Nem preciso dizer a escolha de
minha irmã: o Barthy. E ela arcou com todas as consequências de sua escolha, de
sua feliz e acertada escolha. Num mundo em que se abandonam pessoas, como
reparar em quem tem este tipo de atitude perante a um cachorro, a um animal?
Tento encontrar outra palavra, mas acho que piedade é a que melhor se encaixa,
mesmo. São pessoas dignas de piedade. E, independentemente, de nossas crenças religiosas e se é que temos alguma,
achar que não há reação para as nossas ações, é pura ilusão. É viver no mundo
encantado. Tudo o que fazemos e tudo o que não
fazemos sofrerá reações, efeitos. Seja para o bem ou para o mal. Portanto,
é preciso que saibamos que todos nós prestaremos contas de todas as portas que
fechamos às pessoas que nela bateram. E o inverso também é verdadeiro: que não
serão em vão as portas que abrimos a quem tocou a nossa campainha. Isto é um
fato, independentemente de quem acreditar ou não. Quem não acreditar nisto, só
estará exercitando o seu poder de alienação, coisa muito comum e nossa parceira
diária.
As nossas escolhas são as
direcionadoras de nossas vidas. É preciso saber escolher. Escolhas bem-feitas,
vida feliz; escolhas malfeitas, vida infeliz. Quem é feliz, olhe para as suas
escolhas: você encontrará uma resposta do motivo de sua felicidade. Quem é
infeliz, olhe para as suas escolhas: você encontrará uma resposta do motivo de
sua infelicidade. Isto é a nossa vida. Somos estas duas coisas. Mas nem todos
dedicam tempo para acertarem as rotas. E quando se derem conta, será preciso
refazer o caminho. E refazer o caminho não me parece uma coisa agradável. Cada
um de nós deve ter uma história para contar sobre isto.
Enfim, quero encerrar este texto que
escrevi para homenagear o meu amigo Barthy com um “Muito Obrigado, amigo! ”, e
também deixar duas reflexões para todos nós:
“A grandeza de uma nação pode ser
medida pela maneira como seus animais são tratados. ” - Mahatma Gandhi
“Compaixão pelos animais está
intimamente ligada à bondade de caráter, e pode ser seguramente afirmado que
quem é cruel com os animais não pode ser um bom homem. ” - Arthur
Schopenhauer
O que falar sobre Gandhi? A obra
dele fala por si. Mas há uma coisa que não posso deixar de falar: que Gandhi lutou pela transformação do mundo, para
que fosse um lugar melhor de ser vivido. Ele foi o maior defensor do princípio
da não agressão e da não violência. Só
isto ele buscou.
E sobre Arthur
Schopenhauer, o que dizer?
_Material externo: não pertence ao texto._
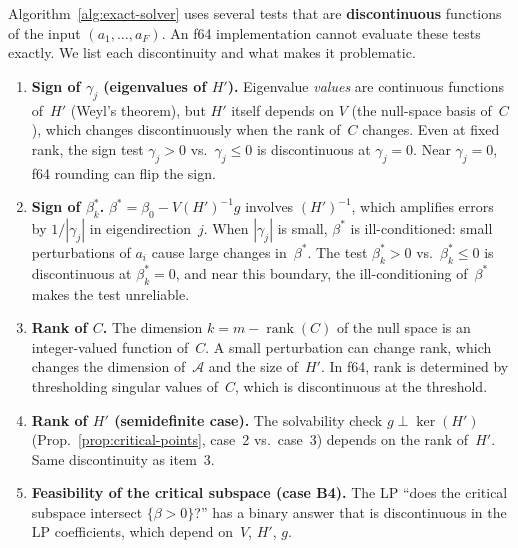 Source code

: \begin{remark}%
\label{rem:discontinuities}
Algorithm~\ref{alg:exact-solver} uses several tests that are
\textbf{discontinuous} functions of the input $(a_1, \ldots, a_F)$.
An f64 implementation cannot evaluate these tests exactly.
We list each discontinuity and what makes it problematic.

\begin{enumerate}
  \item \textbf{Sign of $\gamma_j$ (eigenvalues of $H'$).}
    Eigenvalue \emph{values} are continuous functions of~$H'$
    (Weyl's theorem), but $H'$ itself depends on $V$ (the
    null-space basis of~$C$), which changes discontinuously
    when the rank of~$C$ changes.
    Even at fixed rank, the sign test $\gamma_j > 0$ vs.\
    $\gamma_j \leq 0$ is discontinuous at $\gamma_j = 0$.
    Near $\gamma_j = 0$, f64 rounding can flip the sign.

  \item \textbf{Sign of $\beta^*_k$.}
    $\beta^* = \beta_0 - V(H')^{-1} g$ involves $(H')^{-1}$,
    which amplifies errors by $1/|\gamma_j|$ in eigendirection~$j$.
    When $|\gamma_j|$ is small, $\beta^*$ is ill-conditioned:
    small perturbations of $a_i$ cause large changes in~$\beta^*$.
    The test $\beta^*_k > 0$ vs.\ $\beta^*_k \leq 0$ is
    discontinuous at $\beta^*_k = 0$, and near this boundary,
    the ill-conditioning of~$\beta^*$ makes the test unreliable.

  \item \textbf{Rank of $C$.}
    The dimension $k = m - \operatorname{rank}(C)$
    of the null space is an integer-valued function of~$C$.
    A small perturbation can change rank, which changes the
    dimension of~$\mathcal{A}$ and the size of~$H'$.
    In f64, rank is determined by thresholding singular values
    of~$C$, which is discontinuous at the threshold.

  \item \textbf{Rank of $H'$ (semidefinite case).}
    The solvability check $g \perp \ker(H')$
    (Prop.~\ref{prop:critical-points}, case~2 vs.\ case~3)
    depends on the rank of~$H'$.
    Same discontinuity as item~3.

  \item \textbf{Feasibility of the critical subspace (case B4).}
    The LP ``does the critical subspace intersect
    $\{\beta > 0\}$?'' has a binary answer that is discontinuous
    in the LP coefficients, which depend on~$V$, $H'$, $g$.


\end{enumerate}
\end{remark}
Também a obra dele fala por si. Como um
dos grandes Filósofos da História, tinha como uma
de suas metas de vida, o Amor.
Acho que vou apresentar Gandhi e Schopenhauer àquela
pessoa que se diz Coordenadora de Ensino.
E que tristeza uma pessoa com estes pensamentos atuar na área da Educação.
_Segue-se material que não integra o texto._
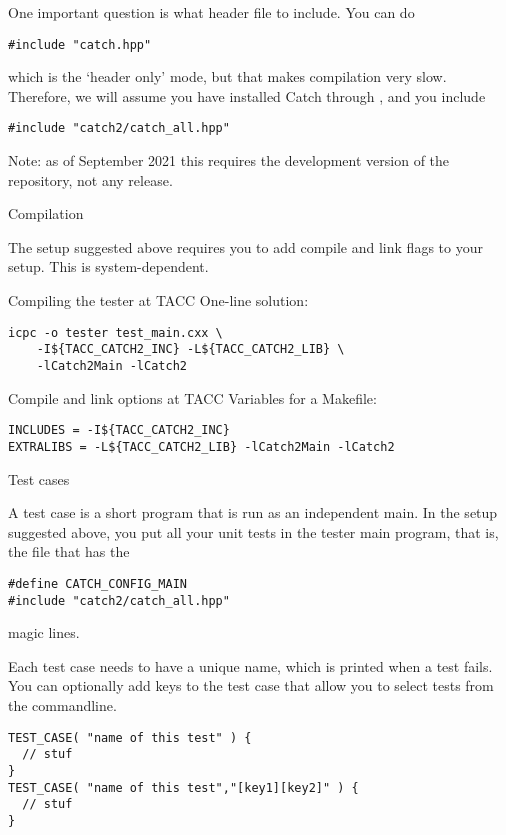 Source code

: One important question is what header file to include.
You can do 
\begin{lstlisting}
#include "catch.hpp"
\end{lstlisting}
which is the `header only' mode,
but that makes compilation very slow.
Therefore, we will assume you have installed Catch through ,
and you include
\begin{lstlisting}
#include "catch2/catch_all.hpp"
\end{lstlisting}
Note: as of September 2021 this requires the development version of the repository,
not any  release.

 {Compilation}

The setup suggested above requires you to add compile and link flags to your setup.
This is system-dependent.

\begin{tacc}
\begin{block}{Compiling the tester at TACC}
\label{sl:catch-compile}
One-line solution:
\begin{verbatim}
icpc -o tester test_main.cxx \
    -I${TACC_CATCH2_INC} -L${TACC_CATCH2_LIB} \
    -lCatch2Main -lCatch2
\end{verbatim}
\end{block}
\begin{block}{Compile and link options at TACC}
\label{sl:catch-compile-options}
Variables for a Makefile:
\begin{verbatim}
INCLUDES = -I${TACC_CATCH2_INC}
EXTRALIBS = -L${TACC_CATCH2_LIB} -lCatch2Main -lCatch2
\end{verbatim}
\end{block}
\end{tacc}

 {Test cases}

A test case is a short program that is run as an independent main.
In the setup suggested above, you put all your unit tests
in the tester main program, that is,
the file that has the
\begin{lstlisting}
#define CATCH_CONFIG_MAIN
#include "catch2/catch_all.hpp"
\end{lstlisting}
magic lines.

Each test case needs to have a unique name,
which is printed when a test fails.
You can optionally add keys to the test case
that allow you to select tests from the commandline.

\begin{lstlisting}
TEST_CASE( "name of this test" ) {
  // stuf
}
TEST_CASE( "name of this test","[key1][key2]" ) {
  // stuf
}
\end{lstlisting}

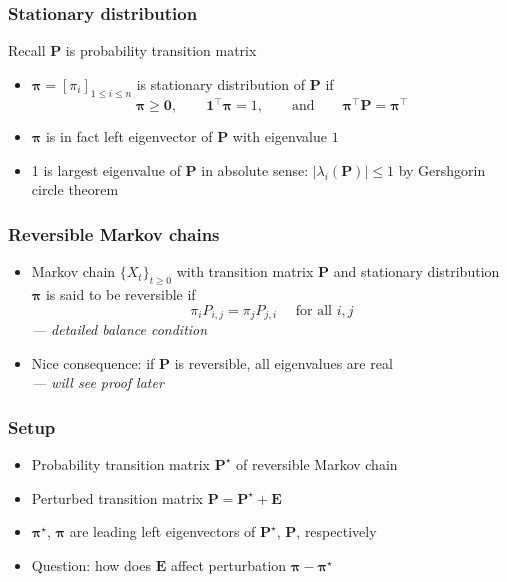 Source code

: \documentclass[compress,
mathserif,wide,%
]{beamer}
\begin{document}
\begin{frame}
	\frametitle{Stationary distribution}
	Recall $\bm{P}$ is probability transition matrix
	\begin{itemize}
		\item $\bm{\pi}=[\pi_i]_{1\leq i\leq n}$ is stationary distribution of $\bm{P}$ if 
		\begin{equation*}
\bm{\pi}\geq\bm{0},\qquad\bm{1}^{\top}\bm{\pi}=1,\qquad\text{and}\qquad\bm{\pi}^{\top}\bm{P}=\bm{\pi}^{\top}
\end{equation*}
		\item $\bm{\pi}$ is in fact left eigenvector of $\bm{P}$ with eigenvalue $1$
		\item 1 is largest eigenvalue of $\bm{P}$ in absolute sense: $|\lambda_{i}(\bm{P})| \leq 1$ by Gershgorin circle theorem
	\end{itemize}
\end{frame}

\begin{frame}
	\frametitle{Reversible Markov chains}
	\begin{itemize}
		\item Markov chain $\{X_t\}_{t\geq 0}$ with transition matrix $\bm{P}$ and stationary distribution $\bm{\pi}$ is said to be \alert{reversible} if 
	\[
	\pi_{i} P_{i,j} = \pi_{j} P_{j,i} \quad \text{ for all } i, j
	\]
	{\hfill \em --- detailed balance condition}
	\item Nice consequence: if $\bm{P}$ is reversible, all eigenvalues are real \\
	{\hfill \em --- will see proof later}
	\end{itemize}
	
\end{frame}


\begin{frame}
	\frametitle{Setup}
	\begin{itemize}
		\item Probability transition matrix $\bm{P}^{\star}$ of reversible Markov chain
		\item Perturbed transition matrix $\bm{P}=\bm{P}^{\star}+\bm{E}$
		\item $\bm{\pi}^\star$, $\bm{\pi}$ are leading left eigenvectors of $\bm{P}^{\star}$, $\bm{P}$, respectively
		\item Question: how does $\bm{E}$ affect perturbation $\bm{\pi} - \bm{\pi}^{\star}$
	\end{itemize}

\end{frame}
\end{document}
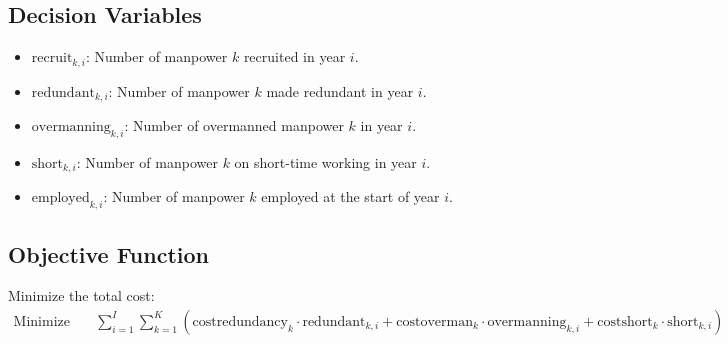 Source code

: \documentclass{article}
\begin{document}
\subsection*{Decision Variables}
\begin{itemize}
    \item \( \text{recruit}_{k,i} \): Number of manpower \( k \) recruited in year \( i \).
    \item \( \text{redundant}_{k,i} \): Number of manpower \( k \) made redundant in year \( i \).
    \item \( \text{overmanning}_{k,i} \): Number of overmanned manpower \( k \) in year \( i \).
    \item \( \text{short}_{k,i} \): Number of manpower \( k \) on short-time working in year \( i \).
    \item \( \text{employed}_{k,i} \): Number of manpower \( k \) employed at the start of year \( i \).
\end{itemize}

\subsection*{Objective Function}
Minimize the total cost:
\[
\begin{align*}
\text{Minimize} \quad & \sum_{i=1}^{I} \sum_{k=1}^{K} \left( \text{costredundancy}_k \cdot \text{redundant}_{k,i} + \text{costoverman}_k \cdot \text{overmanning}_{k,i} + \text{costshort}_k \cdot \text{short}_{k,i} \right)
\end{align*}
\]
\end{document}
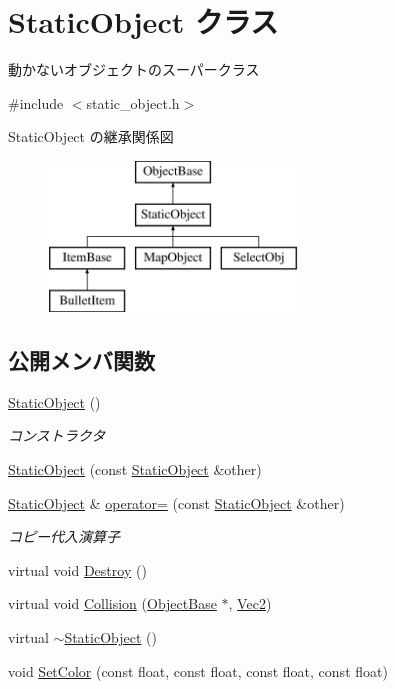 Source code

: \hypertarget{class_static_object}{}\section{Static\+Object クラス}
\label{class_static_object}


動かないオブジェクトのスーパークラス  




{\ttfamily \#include $<$static\+\_\+object.\+h$>$}

Static\+Object の継承関係図\begin{figure}[H]
\begin{center}
\leavevmode
\includegraphics[height=4.000000cm]{class_static_object}
\end{center}
\end{figure}
\subsection*{公開メンバ関数}
\begin{DoxyCompactItemize}
\item 
\mbox{\hyperlink{class_static_object_a2a8e918ddfe5c6723b88b9f5c4156472}{Static\+Object}} ()
\begin{DoxyCompactList}\small\item\em コンストラクタ \end{DoxyCompactList}\item 
\mbox{\hyperlink{class_static_object_a0e1518e656ce5ba408cb69f14ee3066b}{Static\+Object}} (const \mbox{\hyperlink{class_static_object}{Static\+Object}} \&other)
\item 
\mbox{\hyperlink{class_static_object}{Static\+Object}} \& \mbox{\hyperlink{class_static_object_aa2a0526bd19e479ea4d1e5da236c1bf3}{operator=}} (const \mbox{\hyperlink{class_static_object}{Static\+Object}} \&other)
\begin{DoxyCompactList}\small\item\em コピー代入演算子 \end{DoxyCompactList}\item 
virtual void \mbox{\hyperlink{class_static_object_a8e9fb321b4f8f12c4bec1bc66853512f}{Destroy}} ()
\item 
virtual void \mbox{\hyperlink{class_static_object_a64c8803ff881d578d103413e299dbf7f}{Collision}} (\mbox{\hyperlink{class_object_base}{Object\+Base}} $\ast$, \mbox{\hyperlink{common_8h_ae148fff5818e9444b4ab2288829559bf}{Vec2}})
\item 
virtual \mbox{\hyperlink{class_static_object_ac27301fc3d8d22aff5664f592c375cd8}{$\sim$\+Static\+Object}} ()
\item 
void \mbox{\hyperlink{class_static_object_a44408a8130d19f7284fe4daaab87c712}{Set\+Color}} (const float, const float, const float, const float)
\end{DoxyCompactItemize}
Em qualquer área isto seria crítico. Mas na área da Educação, é preciso concordar
que é, no mínimo, irônico.
Mas é preciso descongelar a alma
e o coração para entender as palavras de Gandhi e de Schopenhauer.
O convite para este descongelar
nos chega diariamente. Mas às vezes, muitos de nós estamos ocupados com coisas
desnecessárias para ouvirmos a este chamado. E acho que este é o caso daquela
pessoa. Mas a vida ensina. À maneira dela, mas ela ensina. Lembrando que a vida
não costuma ser muito gentil em seus ensinamentos para quem escolhe caminhos
tortos. Mas isto é assunto para outro texto!
Mais uma vez: Obrigada, amigo!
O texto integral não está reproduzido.